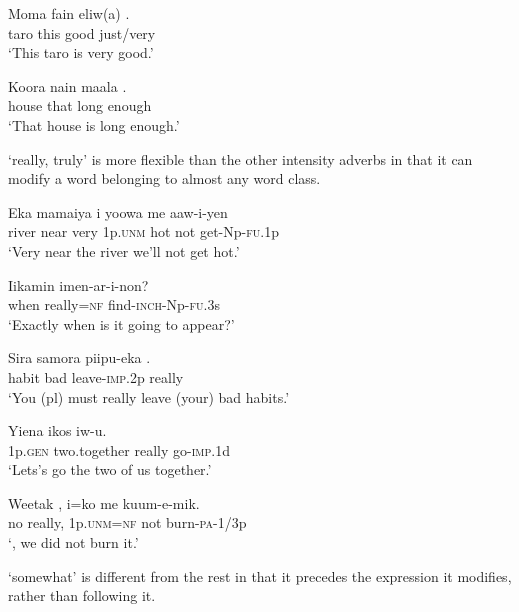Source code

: \ea%
\label{ex:x508}
\gll Moma fain eliw(a) . \\
taro this good just/very \\
\glt`This taro is very good.'
\z

\ea%
\label{ex:x510}
\gll Koora nain maala . \\
house that long enough\\
\glt`That house is long enough.'
\z

 `really, truly' is more flexible than the other intensity adverbs in that it can modify a word belonging to almost any word class.

\ea%
\label{ex:x706}
\gll Eka mamaiya  i yoowa me aaw-i-yen \\
river near very 1p.\textsc{unm} hot not get-Np-\textsc{fu}.1p\\
\glt`Very near the river we'll not get hot.'
\z

\ea%
\label{ex:x708}
\gll Iikamin  imen-ar-i-non? \\
when really=\textsc{nf} find-\textsc{inch}-Np-\textsc{fu}.3s\\
\glt`Exactly when is it going to appear?'
\z

\ea%
\label{ex:x709}
\gll Sira samora piipu-eka . \\
habit bad leave-\textsc{imp}.2p really\\
\glt`You (pl) must really leave (your) bad habits.'
\z

\ea%
\label{ex:x710}
\gll Yiena ikos  iw-u. \\
1p.\textsc{gen} two.together really go-\textsc{imp}.1d\\
\glt`Lets's go  the two of us together.'
\z

\ea%
\label{ex:x1875}
\gll Weetak , i=ko me kuum-e-mik. \\
no really, 1p.\textsc{unm}=\textsc{nf} not burn-\textsc{pa}-1/3p\\
\glt`, we did not burn it.'
\z

 `somewhat' is different from the rest in that it precedes the expression it modifies, rather than following it.

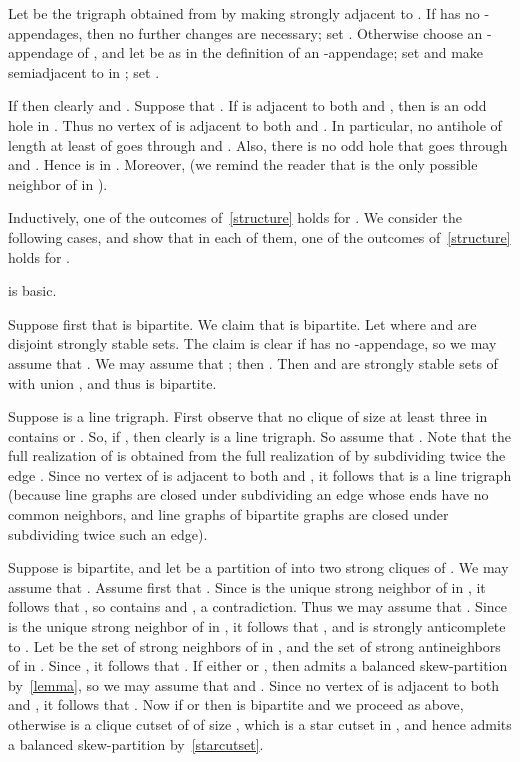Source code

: \documentclass[11 pt] {article}
\newcounter{claim}
\begin{document}
Let  be the trigraph obtained from  by making  strongly
adjacent to . If  has no -appendages, then no further changes
are necessary; set . Otherwise choose an -appendage
 of , and let  be as in the definition of an -appendage;
set  and make  semiadjacent to 
in ; set .

If  then clearly  and . Suppose that . If  is adjacent to
both  and , then  is an odd hole in
. Thus no vertex of  is adjacent to both  and . In
particular, no antihole of length at least  of  goes through
 and .  Also, there is no odd hole that goes through  and
.  Hence  is in . Moreover,  (we
remind the reader that  is the only possible neighbor of  in
).

Inductively, one of the outcomes of~\ref{structure} holds for .
We consider the following cases, and show that in each of them, one of
the outcomes of~\ref{structure} holds for .

  is basic.

Suppose first that  is bipartite.  We claim that  is bipartite.
Let  where  and  are disjoint strongly stable
sets. The claim is clear if  has no -appendage, so we may
assume that . We may assume that ; then . Then  and  are strongly stable sets of
 with union , and thus  is bipartite.

Suppose  is a line trigraph.  First observe that no clique of size
at least three in  contains  or . So, if ,
then clearly  is a line trigraph. So assume that . Note that the full realization of  is obtained from the
full realization of  by subdividing twice the edge . Since no
vertex of  is adjacent to both  and , it follows that  is a
line trigraph (because line graphs are closed under subdividing an
edge whose ends have no common neighbors, and line graphs of bipartite
graphs are closed under subdividing twice such an edge).

Suppose  is bipartite, and let  be a partition of
 into two strong cliques of . We may assume that . Assume first that . Since  is the unique strong
neighbor of  in , it follows that , so  contains
 and , a contradiction. Thus we may assume that . Since
 is the unique strong neighbor of  in , it follows that
, and  is strongly anticomplete to . Let  be the set of strong neighbors of  in , and  the set of strong antineighbors of  in . Since , it follows that . If either  or , then  admits a balanced
skew-partition by~\ref{lemma}, so we may assume that  and
. Since no vertex of  is adjacent to both  and ,
it follows that . Now if  or  then  is bipartite and we proceed as above, otherwise
 is a clique cutset of  of size , which is a
star cutset in , and hence  admits a balanced skew-partition
by~\ref{starcutset}.
\end{document}
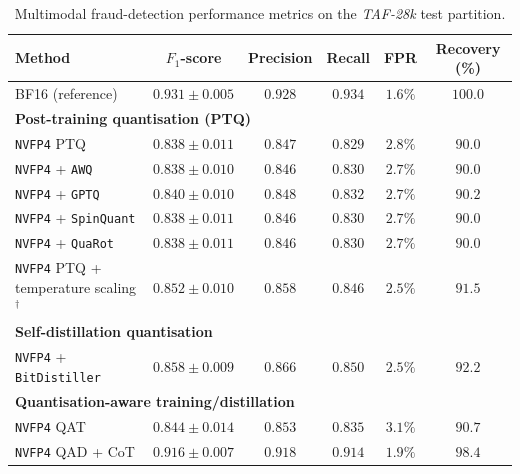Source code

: \documentclass[a4paper,fleqn]{cas-sc}
\begin{document}
\begin{table}[t]
\centering
\caption{Multimodal fraud-detection performance metrics on the \textit{TAF-28k} test partition.}
\label{tab3-en}
\small
\renewcommand{\arraystretch}{1.15}
\begin{tabularx}{\textwidth}{Xccccc}
\toprule
\textbf{Method} &
\textbf{$F_1$-score} &
\textbf{Precision} &
\textbf{Recall} &
\textbf{FPR} &
\textbf{Recovery (\%)} \\
\midrule

BF16 (reference) &
$0.931 \pm 0.005$ &
$0.928$ &
$0.934$ &
$1.6\%$ &
$100.0$ \\

\midrule
\multicolumn{6}{l}{\textbf{Post-training quantisation (PTQ)}} \\

\texttt{NVFP4} PTQ &
$0.838 \pm 0.011$ &
$0.847$ &
$0.829$ &
$2.8\%$ &
$90.0$ \\

\texttt{NVFP4} + \texttt{AWQ} &
$0.838 \pm 0.010$ &
$0.846$ &
$0.830$ &
$2.7\%$ &
$90.0$ \\

\texttt{NVFP4} + \texttt{GPTQ} &
$0.840 \pm 0.010$ &
$0.848$ &
$0.832$ &
$2.7\%$ &
$90.2$ \\

\texttt{NVFP4} + \texttt{SpinQuant} &
$0.838 \pm 0.011$ &
$0.846$ &
$0.830$ &
$2.7\%$ &
$90.0$ \\

\texttt{NVFP4} + \texttt{QuaRot} &
$0.838 \pm 0.011$ &
$0.846$ &
$0.830$ &
$2.7\%$ &
$90.0$ \\

\texttt{NVFP4} PTQ + temperature scaling$^{\dagger}$ &
$0.852 \pm 0.010$ &
$0.858$ &
$0.846$ &
$2.5\%$ &
$91.5$ \\

\midrule
\multicolumn{6}{l}{\textbf{Self-distillation quantisation}} \\

\texttt{NVFP4} + \texttt{BitDistiller} &
$0.858 \pm 0.009$ &
$0.866$ &
$0.850$ &
$2.5\%$ &
$92.2$ \\

\midrule
\multicolumn{6}{l}{\textbf{Quantisation-aware training/distillation}} \\

\texttt{NVFP4} QAT &
$0.844 \pm 0.014$ &
$0.853$ &
$0.835$ &
$3.1\%$ &
$90.7$ \\

\texttt{NVFP4} QAD + CoT &
$0.916 \pm 0.007$ &
$0.918$ &
$0.914$ &
$1.9\%$ &
$98.4$ \\


\end{tabularx}
\end{table}
\end{document}
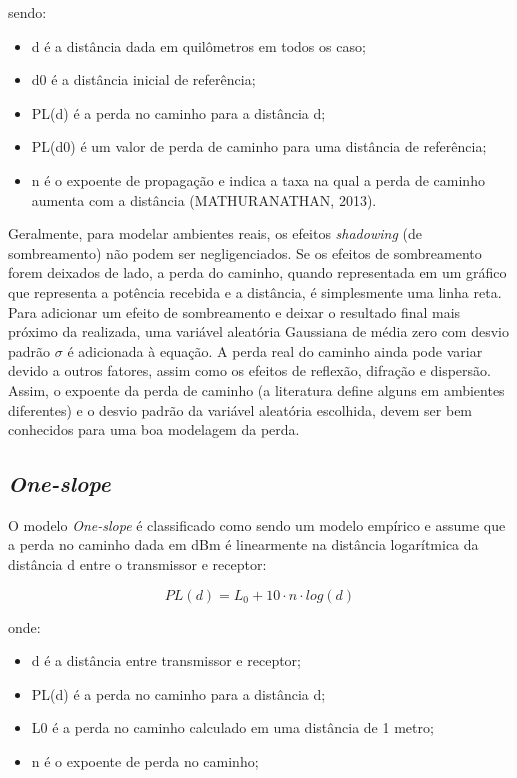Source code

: \documentclass[
	12pt,				%
	openright,			%
	twoside,			%
	a4paper,			%
	english,			%
	french,				%
	spanish,			%
	brazil				%
	]{abntex2}
\begin{document}
sendo:

\begin{itemize}
	\item d é a distância dada em quilômetros em todos os caso;
	\item d0 é a distância inicial de referência;
	\item PL(d) é a perda no caminho para a distância d;
	\item PL(d0) é um valor de perda de caminho para uma distância de referência;
	\item n é o expoente de propagação e indica a taxa na qual a perda de caminho aumenta com a distância (MATHURANATHAN, 2013).
\end{itemize}

Geralmente, para modelar ambientes reais, os efeitos \textit{shadowing} (de sombreamento) não podem ser negligenciados. Se os efeitos de sombreamento forem deixados de lado, a perda do caminho, quando representada em um gráfico que representa a potência recebida e a distância, é simplesmente uma linha reta. Para adicionar  um efeito de sombreamento e deixar o resultado final mais próximo da realizada, uma variável aleatória Gaussiana de média zero com desvio padrão $ \sigma $ é adicionada à equação. A perda real do caminho ainda pode variar devido a outros fatores, assim como os efeitos de reflexão, difração e dispersão. Assim, o expoente da perda de caminho (a literatura define alguns em ambientes diferentes) e o desvio padrão da variável aleatória escolhida, devem ser bem conhecidos para uma boa modelagem da perda.

\subsection[One-slope]{\textit{One-slope}}

O modelo \textit{One-slope} é classificado como sendo um modelo empírico e assume que a perda no caminho dada em dBm é linearmente na distância logarítmica da distância d entre o transmissor e receptor:


\begin{equation}
PL(d) = L_{0} + 10 \cdot n \cdot log(d)
\end{equation}

onde:

\begin{itemize}
	\item d é a distância entre transmissor e receptor;
	\item PL(d) é a perda no caminho para a distância d;
	\item L0 é a perda no caminho calculado em uma distância de 1 metro;
	\item n é o expoente de perda no caminho;
\end{itemize}
\end{document}
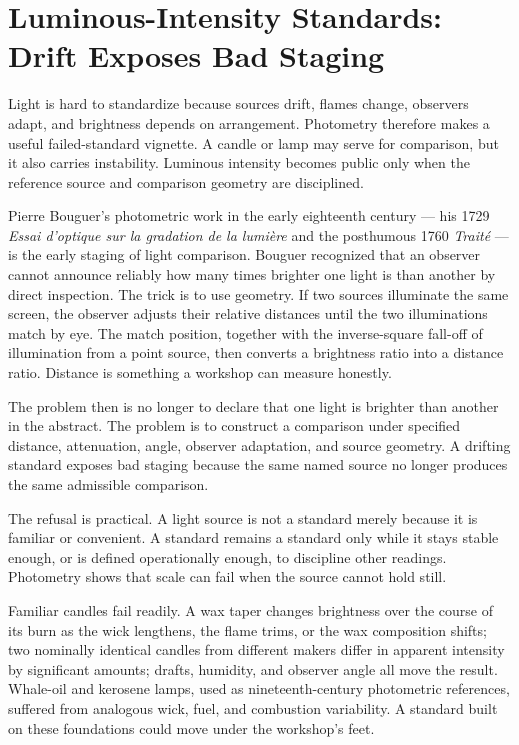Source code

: \section{Luminous-Intensity Standards: Drift Exposes Bad Staging}

Light is hard to standardize because sources drift, flames change, observers
adapt, and brightness depends on arrangement. Photometry therefore makes a
useful failed-standard vignette. A candle or lamp may serve for comparison,
but it also carries instability. Luminous intensity becomes public only
when the reference source and comparison geometry are disciplined.

Pierre Bouguer's photometric work in the early eighteenth century --- his
1729 \emph{Essai d'optique sur la gradation de la lumi\`ere} and the
posthumous 1760 \emph{Trait\'e} --- is the early staging of light
comparison. Bouguer recognized that an observer cannot announce reliably how
many times brighter one light is than another by direct inspection. The
trick is to use geometry. If two sources illuminate the same screen, the
observer adjusts their relative distances until the two illuminations match
by eye. The match position, together with the inverse-square fall-off of
illumination from a point source, then converts a brightness ratio into a
distance ratio. Distance is something a workshop can measure honestly.

The problem then is no longer to declare that one light is brighter than
another in the abstract. The problem is to construct a comparison under
specified distance, attenuation, angle, observer adaptation, and source
geometry. A drifting standard exposes bad staging because the same named
source no longer produces the same admissible comparison.

The refusal is practical. A light source is not a standard merely because
it is familiar or convenient. A standard remains a standard only while it
stays stable enough, or is defined operationally enough, to discipline
other readings. Photometry shows that scale can fail when the source
cannot hold still.

Familiar candles fail readily. A wax taper changes brightness over the
course of its burn as the wick lengthens, the flame trims, or the wax
composition shifts; two nominally identical candles from different makers
differ in apparent intensity by significant amounts; drafts, humidity, and
observer angle all move the result. Whale-oil and kerosene lamps, used as
nineteenth-century photometric references, suffered from analogous wick,
fuel, and combustion variability. A standard built on these foundations
could move under the workshop's feet.

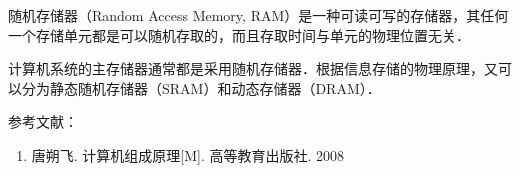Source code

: 
随机存储器（Random Access Memory, RAM）是一种可读可写的存储器，其任何一个存储单元都是可以随机存取的，而且存取时间与单元的物理位置无关．

计算机系统的主存储器通常都是采用随机存储器．根据信息存储的物理原理，又可以分为静态随机存储器（SRAM）和动态存储器（DRAM）．


参考文献：
\begin{enumerate}
\item 唐朔飞. 计算机组成原理[M]. 高等教育出版社. 2008
\end{enumerate}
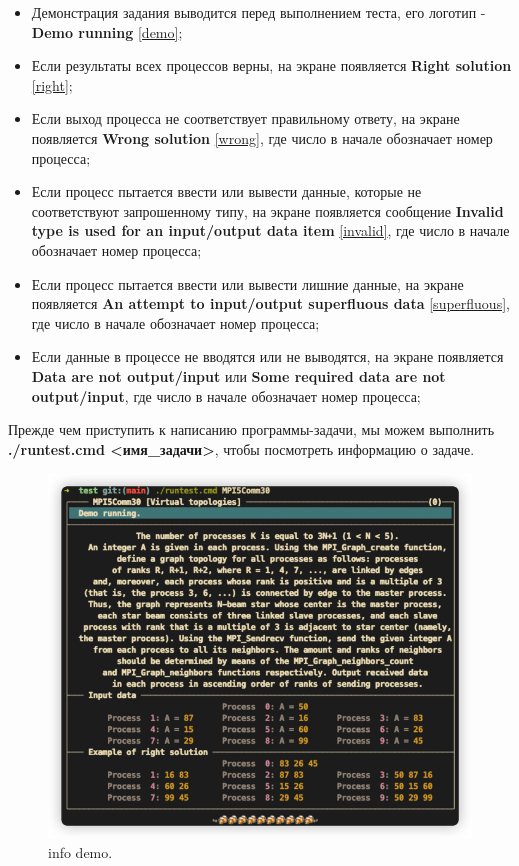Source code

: \begin{itemize} 
    \item Демонстрация задания выводится перед выполнением теста, его логотип - \textbf{Demo running} \ref{demo};
    \item Если результаты всех процессов верны, на экране появляется \textbf{Right solution} \ref{right};
    \item Если выход процесса не соответствует правильному ответу, на экране появляется \textbf{Wrong solution} \ref{wrong}, где число в начале обозначает номер процесса;
    \item Если процесс пытается ввести или вывести данные, которые не соответствуют запрошенному типу, на экране появляется сообщение \textbf{Invalid type is used for an input/output data item} \ref{invalid}, где число в начале обозначает номер процесса;
    \item Если процесс пытается ввести или вывести лишние данные, на экране появляется \textbf{An attempt to input/output superfluous data} \ref{superfluous}, где число в начале обозначает номер процесса;
    \item Если данные в процессе не вводятся или не выводятся, на экране появляется \textbf{Data are not output/input} или \textbf{Some required data are not output/input}, где число в начале обозначает номер процесса;
\end{itemize}

Прежде чем приступить к написанию программы-задачи, мы можем выполнить \textbf{./runtest.cmd <имя\_задачи>}, чтобы посмотреть информацию о задаче.
\begin{figure}[htbp]%
    \centering
    \includegraphics[width=0.8\linewidth]{images/example.jpg}%
    \caption{info demo.}%
    \label{example}%
\end{figure}


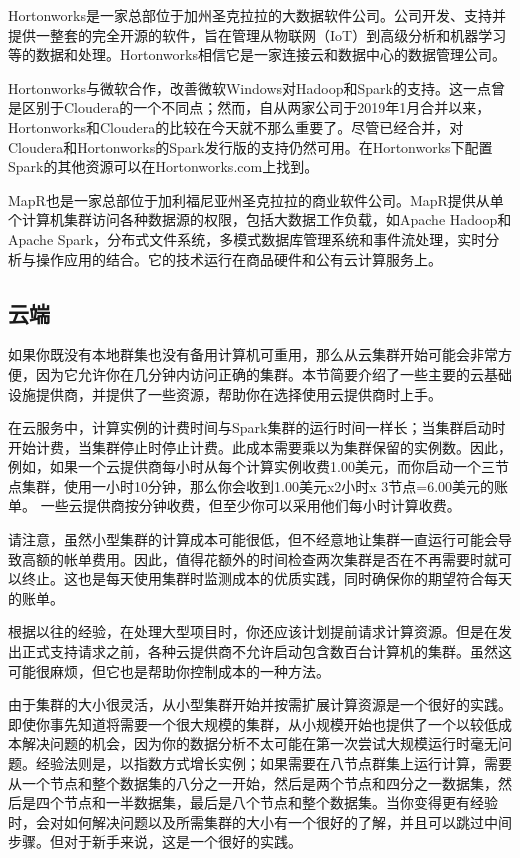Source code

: \documentclass[
]{article}
\begin{document}
Hortonworks是一家总部位于加州圣克拉拉的大数据软件公司。公司开发、支持并提供一整套的完全开源的软件，旨在管理从物联网（IoT）到高级分析和机器学习等的数据和处理。Hortonworks相信它是一家连接云和数据中心的数据管理公司。

Hortonworks与微软合作，改善微软Windows对Hadoop和Spark的支持。这一点曾是区别于Cloudera的一个不同点；然而，自从两家公司于2019年1月合并以来，Hortonworks和Cloudera的比较在今天就不那么重要了。尽管已经合并，对Cloudera和Hortonworks的Spark发行版的支持仍然可用。在Hortonworks下配置Spark的其他资源可以在Hortonworks.com上找到。

MapR也是一家总部位于加利福尼亚州圣克拉拉的商业软件公司。MapR提供从单个计算机集群访问各种数据源的权限，包括大数据工作负载，如Apache
Hadoop和Apache
Spark，分布式文件系统，多模式数据库管理系统和事件流处理，实时分析与操作应用的结合。它的技术运行在商品硬件和公有云计算服务上。

\hypertarget{ux4e91ux7aef}{%
\subsection{云端}\label{ux4e91ux7aef}}

如果你既没有本地群集也没有备用计算机可重用，那么从云集群开始可能会非常方便，因为它允许你在几分钟内访问正确的集群。本节简要介绍了一些主要的云基础设施提供商，并提供了一些资源，帮助你在选择使用云提供商时上手。

在云服务中，计算实例的计费时间与Spark集群的运行时间一样长；当集群启动时开始计费，当集群停止时停止计费。此成本需要乘以为集群保留的实例数。因此，例如，如果一个云提供商每小时从每个计算实例收费1.00美元，而你启动一个三节点集群，使用一小时10分钟，那么你会收到1.00美元x2小时x
3节点=6.00美元的账单。
一些云提供商按分钟收费，但至少你可以采用他们每小时计算收费。

请注意，虽然小型集群的计算成本可能很低，但不经意地让集群一直运行可能会导致高额的帐单费用。因此，值得花额外的时间检查两次集群是否在不再需要时就可以终止。这也是每天使用集群时监测成本的优质实践，同时确保你的期望符合每天的账单。

根据以往的经验，在处理大型项目时，你还应该计划提前请求计算资源。但是在发出正式支持请求之前，各种云提供商不允许启动包含数百台计算机的集群。虽然这可能很麻烦，但它也是帮助你控制成本的一种方法。

由于集群的大小很灵活，从小型集群开始并按需扩展计算资源是一个很好的实践。即使你事先知道将需要一个很大规模的集群，从小规模开始也提供了一个以较低成本解决问题的机会，因为你的数据分析不太可能在第一次尝试大规模运行时毫无问题。经验法则是，以指数方式增长实例；如果需要在八节点群集上运行计算，需要从一个节点和整个数据集的八分之一开始，然后是两个节点和四分之一数据集，然后是四个节点和一半数据集，最后是八个节点和整个数据集。当你变得更有经验时，会对如何解决问题以及所需集群的大小有一个很好的了解，并且可以跳过中间步骤。但对于新手来说，这是一个很好的实践。
\end{document}
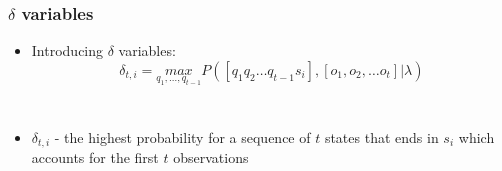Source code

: \begin{frame}
  \frametitle{$\delta$ variables}
  \begin{itemize}
  \item Introducing $\delta$ variables:
    \begin{equation}
      \label{eq:delta-definition}
      \delta_{t,i}=\underset{q_1,\ldots,q_{t-1}}{max} 
      P([q_1 q_2 \ldots q_{t-1} s_i], [o_1, o_2, \ldots o_t] \vert \lambda)
    \end{equation}
  \end{itemize}
  \begin{columns}
    \begin{itemize}
    \item $\delta_{t,i}$ - the highest probability for a sequence of
      $t$ states that ends in $s_i$ which accounts for the first $t$
      observations 
    \end{itemize}
     
  \end{columns}
\end{frame}

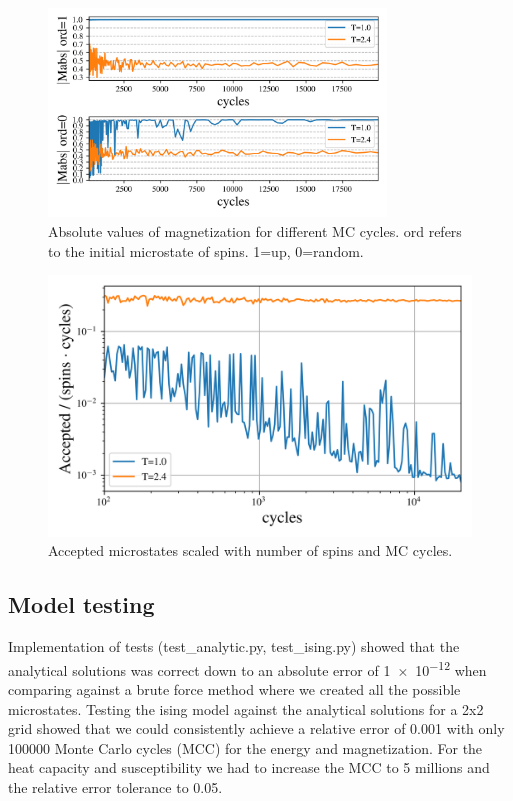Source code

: \begin{figure}[H]
  \centering
  \includegraphics[width=0.8\textwidth]{../figures/equilibrium_Mabs.png}
  \caption{Absolute values of magnetization for different MC cycles.
  ord refers to the initial microstate of spins. 1=up, 0=random.}
  \label{fig:equi_M}
\end{figure}




\begin{figure}[H]
  \centering
  \includegraphics[width=\textwidth]{../figures/accepted.png}
  \caption{Accepted microstates scaled with number of spins and MC cycles.}
  \label{fig:accepted}
\end{figure}

\subsection{Model testing}

Implementation of tests (test\_analytic.py, test\_ising.py) showed that the
analytical solutions was correct down to an absolute error of \num{1e-12}  when
comparing against a brute force method where we created all the possible
microstates.
Testing the ising model against the analytical solutions for a 2x2 grid showed
that we could consistently achieve a relative error of 0.001 with only 100000
Monte Carlo cycles (MCC) for the energy and magnetization. For the heat capacity
and susceptibility we had to increase the MCC to 5 millions and the relative
error tolerance to 0.05.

--

ABOUT THIS EXERCISE>
Every line of the data above that includes "used" should be listed.

TASK ANSWER>
observer angle all move the result. Whale-oil and kerosene lamps, used as
    \item Если процесс пытается ввести или вывести данные, которые не соответствуют запрошенному типу, на экране появляется сообщение \textbf{Invalid type is used for an input/output data item} \ref{invalid}, где число в начале обозначает номер процесса;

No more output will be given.